What the task requires: From the records below, output exactly the lines running from the line containing "1. For 100%" through the line containing "### Late Assignments", and no others.

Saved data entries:
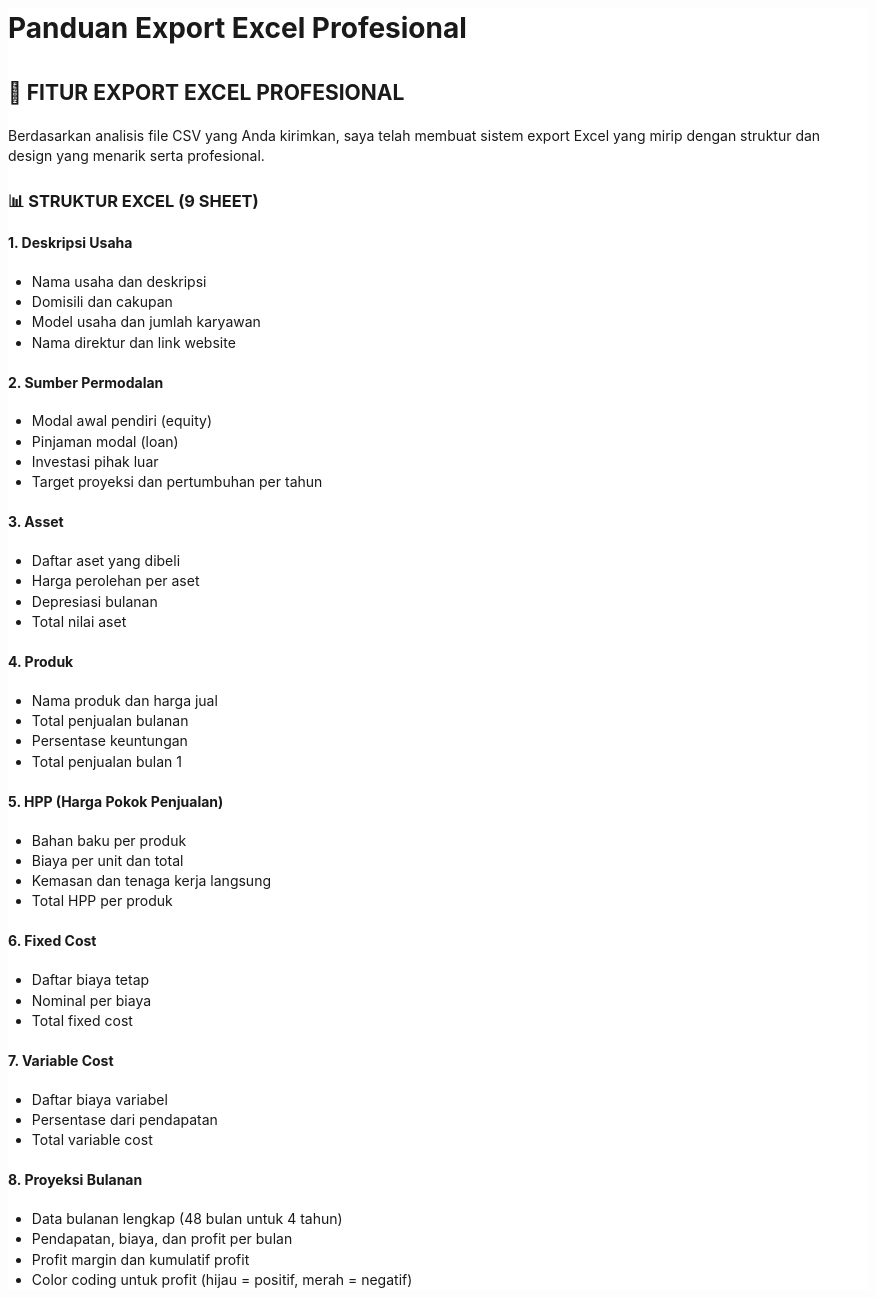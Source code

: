 # Panduan Export Excel Profesional

## 🚀 **FITUR EXPORT EXCEL PROFESIONAL**

Berdasarkan analisis file CSV yang Anda kirimkan, saya telah membuat sistem export Excel yang mirip dengan struktur dan design yang menarik serta profesional.

### 📊 **STRUKTUR EXCEL (9 SHEET)**

#### **1. Deskripsi Usaha**
- Nama usaha dan deskripsi
- Domisili dan cakupan
- Model usaha dan jumlah karyawan
- Nama direktur dan link website

#### **2. Sumber Permodalan**
- Modal awal pendiri (equity)
- Pinjaman modal (loan)
- Investasi pihak luar
- Target proyeksi dan pertumbuhan per tahun

#### **3. Asset**
- Daftar aset yang dibeli
- Harga perolehan per aset
- Depresiasi bulanan
- Total nilai aset

#### **4. Produk**
- Nama produk dan harga jual
- Total penjualan bulanan
- Persentase keuntungan
- Total penjualan bulan 1

#### **5. HPP (Harga Pokok Penjualan)**
- Bahan baku per produk
- Biaya per unit dan total
- Kemasan dan tenaga kerja langsung
- Total HPP per produk

#### **6. Fixed Cost**
- Daftar biaya tetap
- Nominal per biaya
- Total fixed cost

#### **7. Variable Cost**
- Daftar biaya variabel
- Persentase dari pendapatan
- Total variable cost

#### **8. Proyeksi Bulanan**
- Data bulanan lengkap (48 bulan untuk 4 tahun)
- Pendapatan, biaya, dan profit per bulan
- Profit margin dan kumulatif profit
- Color coding untuk profit (hijau = positif, merah = negatif)
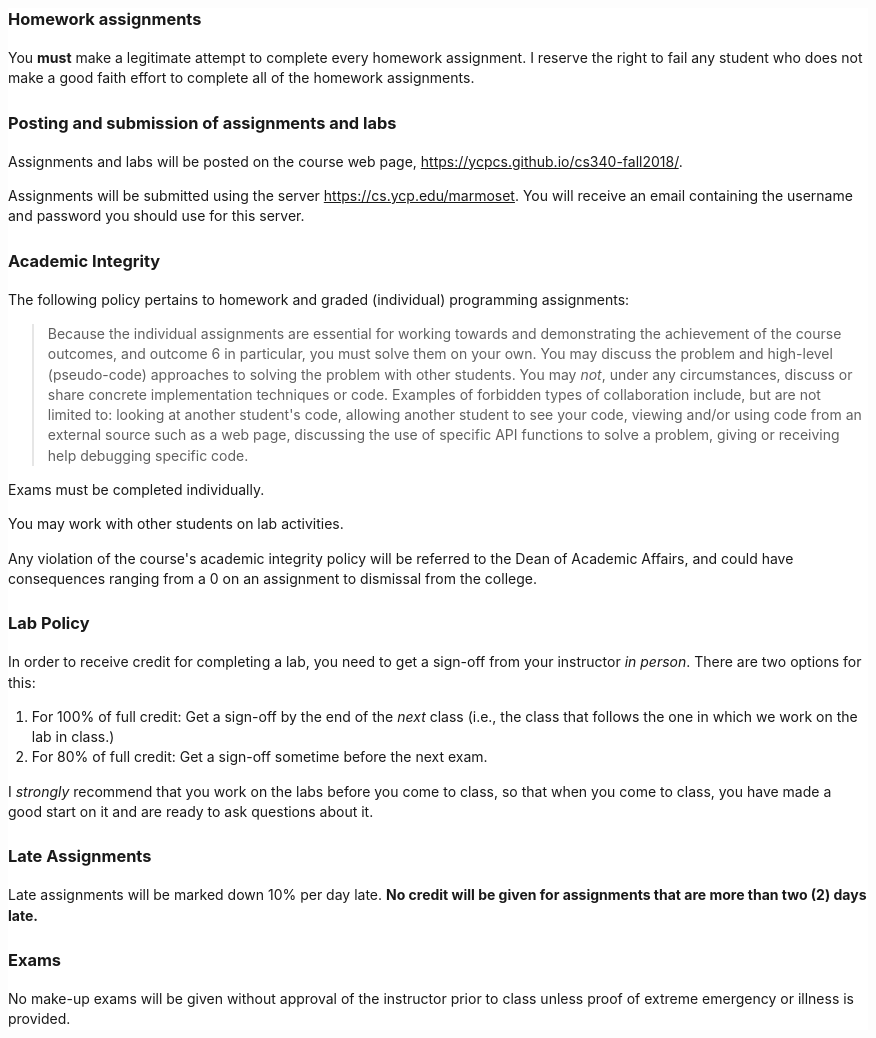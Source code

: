### Homework assignments

You **must** make a legitimate attempt to complete every homework assignment. I reserve the right to fail any student who does not make a good faith effort to complete all of the homework assignments.

### Posting and submission of assignments and labs

Assignments and labs will be posted on the course web page, <https://ycpcs.github.io/cs340-fall2018/>.

Assignments will be submitted using the server <https://cs.ycp.edu/marmoset>. You will receive an email containing the username and password you should use for this server.

### Academic Integrity

The following policy pertains to homework and graded (individual) programming assignments:

> Because the individual assignments are essential for working towards and demonstrating the achievement of the course outcomes, and outcome 6 in particular, you must solve them on your own.  You may discuss the problem and high-level (pseudo-code) approaches to solving the problem with other students.  You may *not*, under any circumstances, discuss or share concrete implementation techniques or code.  Examples of forbidden types of collaboration include, but are not limited to: looking at another student's code, allowing another student to see your code, viewing and/or using code from an external source such as a web page, discussing the use of specific API functions to solve a problem, giving or receiving help debugging specific code.

Exams must be completed individually.

You may work with other students on lab activities.

Any violation of the course's academic integrity policy will be referred to the Dean of Academic Affairs, and could have consequences ranging from a 0 on an assignment to dismissal from the college.

### Lab Policy

In order to receive credit for completing a lab, you need to get a sign-off from your instructor *in person*.  There are two options for this:

1. For 100% of full credit: Get a sign-off by the end of the *next* class (i.e., the class that follows the one in which we work on the lab in class.)
2. For 80% of full credit: Get a sign-off sometime before the next exam.

I *strongly* recommend that you work on the labs before you come to class, so that when you come to class, you have made a good start on it and are ready to ask questions about it.

### Late Assignments

Late assignments will be marked down 10% per day late. **No credit will be given for assignments that are more than two (2) days late.**

### Exams

No make-up exams will be given without approval of the instructor prior to class unless proof of extreme emergency or illness is provided.
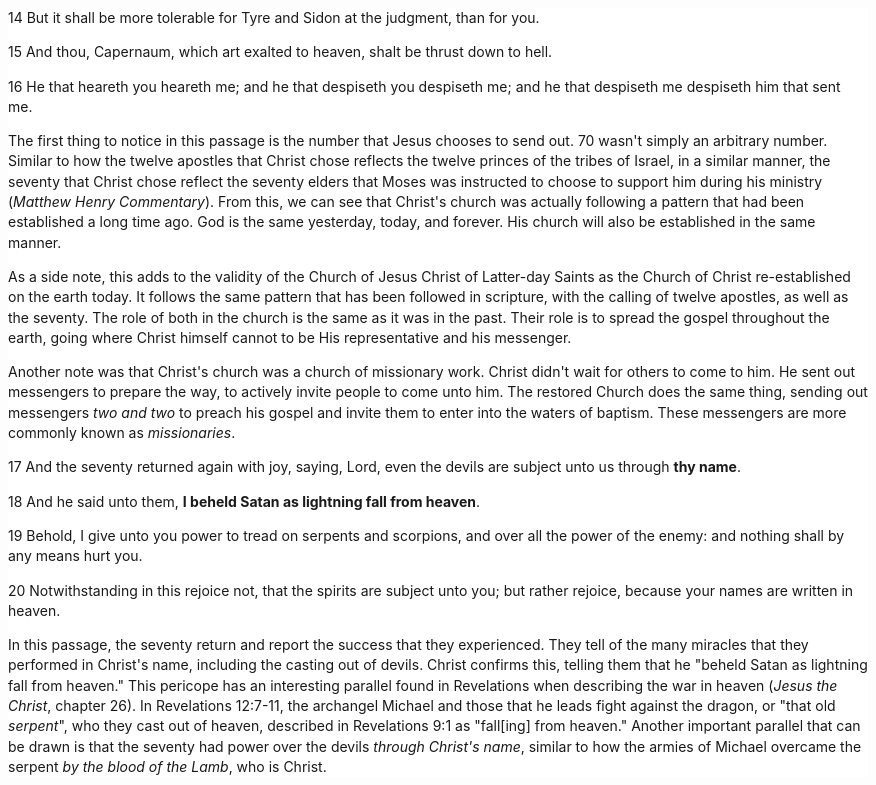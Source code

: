 14 But it shall be more tolerable for Tyre and Sidon at the judgment, than for you.

15 And thou, Capernaum, which art exalted to heaven, shalt be thrust down to hell.

16 He that heareth you heareth me; and he that despiseth you despiseth me; and he that despiseth me despiseth him that sent me.
      </td>
      <td>

The first thing to notice in this passage is the number that Jesus chooses to
send out. 70 wasn't simply an arbitrary number. Similar to how the twelve
apostles that Christ chose reflects the twelve princes of the tribes of Israel,
in a similar manner, the seventy that Christ chose reflect the seventy elders
that Moses was instructed to choose to support him during his ministry (*Matthew
Henry Commentary*). From this, we can see that Christ's church was actually
following a pattern that had been established a long time ago. God is the same
yesterday, today, and forever. His church will also be established in the same
manner.

As a side note, this adds to the validity of the Church of Jesus Christ of
Latter-day Saints as the Church of Christ re-established on the earth today. It
follows the same pattern that has been followed in scripture, with the calling
of twelve apostles, as well as the seventy. The role of both in the church is
the same as it was in the past. Their role is to spread the gospel throughout
the earth, going where Christ himself cannot to be His representative and his
messenger. 

Another note was that Christ's church was a church of missionary work. Christ
didn't wait for others to come to him. He sent out messengers to prepare the
way, to actively invite people to come unto him. The restored Church does the
same thing, sending out messengers *two and two* to preach his gospel and invite
them to enter into the waters of baptism. These messengers are more commonly
known as *missionaries*.
      </td>
    </tr>
    <tr>
      <td>

17 And the seventy returned again with joy, saying, Lord, even the devils are subject unto us through **thy name**.

18 And he said unto them, **I beheld Satan as lightning fall from heaven**.

19 Behold, I give unto you power to tread on serpents and scorpions, and over all the power of the enemy: and nothing shall by any means hurt you.

20 Notwithstanding in this rejoice not, that the spirits are subject unto you; but rather rejoice, because your names are written in heaven.
      </td>
      <td>

In this passage, the seventy return and report the success that they
experienced. They tell of the many miracles that they performed in Christ's
name, including the casting out of devils. Christ confirms this, telling them
that he "beheld Satan as lightning fall from heaven." This pericope has an
interesting parallel found in Revelations when describing the war in heaven
(*Jesus the Christ*, chapter 26). In Revelations 12:7-11, the archangel Michael
and those that he leads fight against the dragon, or "that old *serpent*", who
they cast out of heaven, described in Revelations 9:1 as "fall[ing] from
heaven." Another important parallel that can be drawn is that the seventy had
power over the devils *through Christ's name*, similar to how the armies of
Michael overcame the serpent *by the blood of the Lamb*, who is Christ.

Task output:
1. For 100% of full credit: Get a sign-off by the end of the *next* class (i.e., the class that follows the one in which we work on the lab in class.)
2. For 80% of full credit: Get a sign-off sometime before the next exam.

I *strongly* recommend that you work on the labs before you come to class, so that when you come to class, you have made a good start on it and are ready to ask questions about it.

### Late Assignments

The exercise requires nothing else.